“We are determined to take this case to the High Court to reclaim AID/WATCH’s charitable tax status”, said Dr James Goodman of the AID/WATCH Committee of Management.
Last month the Full Federal Court confirmed that the Australian Tax Office (ATO) could remove AID/WATCH’s charitable status on the grounds that AID/WATCH tries to influence the administration of Australian Government overseas aid programs. AID/WATCH is now seeking Special Leave to Appeal to the High Court, to overturn the Federal Court judgement.
Dr Goodman said: “This case has sparked widespread concern across the charitable sector.
“By stating that charities cannot be directed at engaging in public debate, and influencing governments, this judgement imposes a restrictive definition of charitable status.

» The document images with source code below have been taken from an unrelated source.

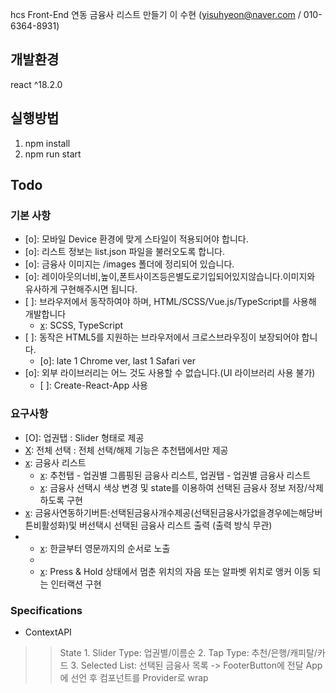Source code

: 

hcs Front-End 
연동 금융사 리스트 만들기
이 수현
(yisuhyeon@naver.com / 010-6364-8931)

## 개발환경 
react ^18.2.0
## 실행방법
1. npm install
2. npm run start

## Todo 
### 기본 사항
- [o]: 모바일 Device 환경에 맞게 스타일이 적용되어야 합니다. 
- [o]: 리스트 정보는 list.json 파일을 불러오도록 합니다. 
- [o]: 금융사 이미지는 /images 폴더에 정리되어 있습니다. 
- [o]: 레이아웃의너비,높이,폰트사이즈등은별도로기입되어있지않습니다.이미지와 유사하게 구현해주시면 됩니다.
- [ ]: 브라우저에서 동작하여야 하며, HTML/SCSS/Vue.js/TypeScript를 사용해 개발합니다
    - [x]: SCSS, TypeScript
- [ ]: 동작은 HTML5를 지원하는 브라우저에서 크로스브라우징이 보장되어야 합니다.
    - [o]: late 1 Chrome ver, last 1 Safari ver
- [o]: 외부 라이브러리는 어느 것도 사용할 수 없습니다.(UI 라이브러리 사용 불가)
    - [ ]: Create-React-App 사용

### 요구사항
- [O]:  업권탭 : Slider 형태로 제공
- [X]:  전체 선택 : 전체 선택/해제 기능은 추천탭에서만 제공
- [x]:  금융사 리스트
    - [x]:  추천탭 - 업권별 그룹핑된 금융사 리스트, 업권탭 - 업권별 금융사 리스트
    - [x]:  금융사 선택시 색상 변경 및 state를 이용하여 선택된 금융사 정보 저장/삭제하도록 구현
- [x]:  금융사연동하기버튼:선택된금융사개수제공(선택된금융사가없을경우에는해당버튼비활성화)및 버선택시 선택된 금융사 리스트 출력 (출력 방식 무관)
- [x]:  인덱스
    - [x]:  한글부터 영문까지의 순서로 노출
    - [x]:  실제기관명에없는자음및알파벳은노출하지않음
    - [x]:  Press & Hold 상태에서 멈춘 위치의 자음 또는 알파벳 위치로 앵커 이동 되는 인터랙션 구현


### Specifications
- ContextAPI
>> State
    1. Slider Type: 업권별/이름순 
    2. Tap Type: 추천/은행/캐피탈/카드
    3. Selected List: 선택된 금융사 목록 -> FooterButton에 전달
>> App에 선언 후 컴포넌트를 Provider로 wrap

“The ATO disqualified AID/WATCH as a charity in 2006 and it hit us hard. AID/WATCH Annual Reports show that this decision has caused a drop in grants from foundations. AID/WATCH now relies on donations, but remains financially independent of government and business.
“Winning back our charitable status is vital if we are to do the important job of monitoring the Australian overseas aid program’.
“We could not appeal to the High Court without the support of the charitable sector. For a small organisation, taking this on alone, the risks are too high. But for the charitable sector, letting this judgement stand unchallenged, is unthinkable”, said Dr Goodman.
Other major charities have expressed serious concern about the implications of the Federal Court judgement, and have encouraged AID/WATCH to pursue the appeal. A number have pledged to help AID/WATCH pay any costs that may arise from deciding to go ahead with the appeal to the High Court.
The judgement comes as the Productivity Commission, in its Draft Report on the Not For Profit Sector, released last week, recommends that Government pass legislation to clarify the definition of charitable status, and specifically, that charities can engage in public debate.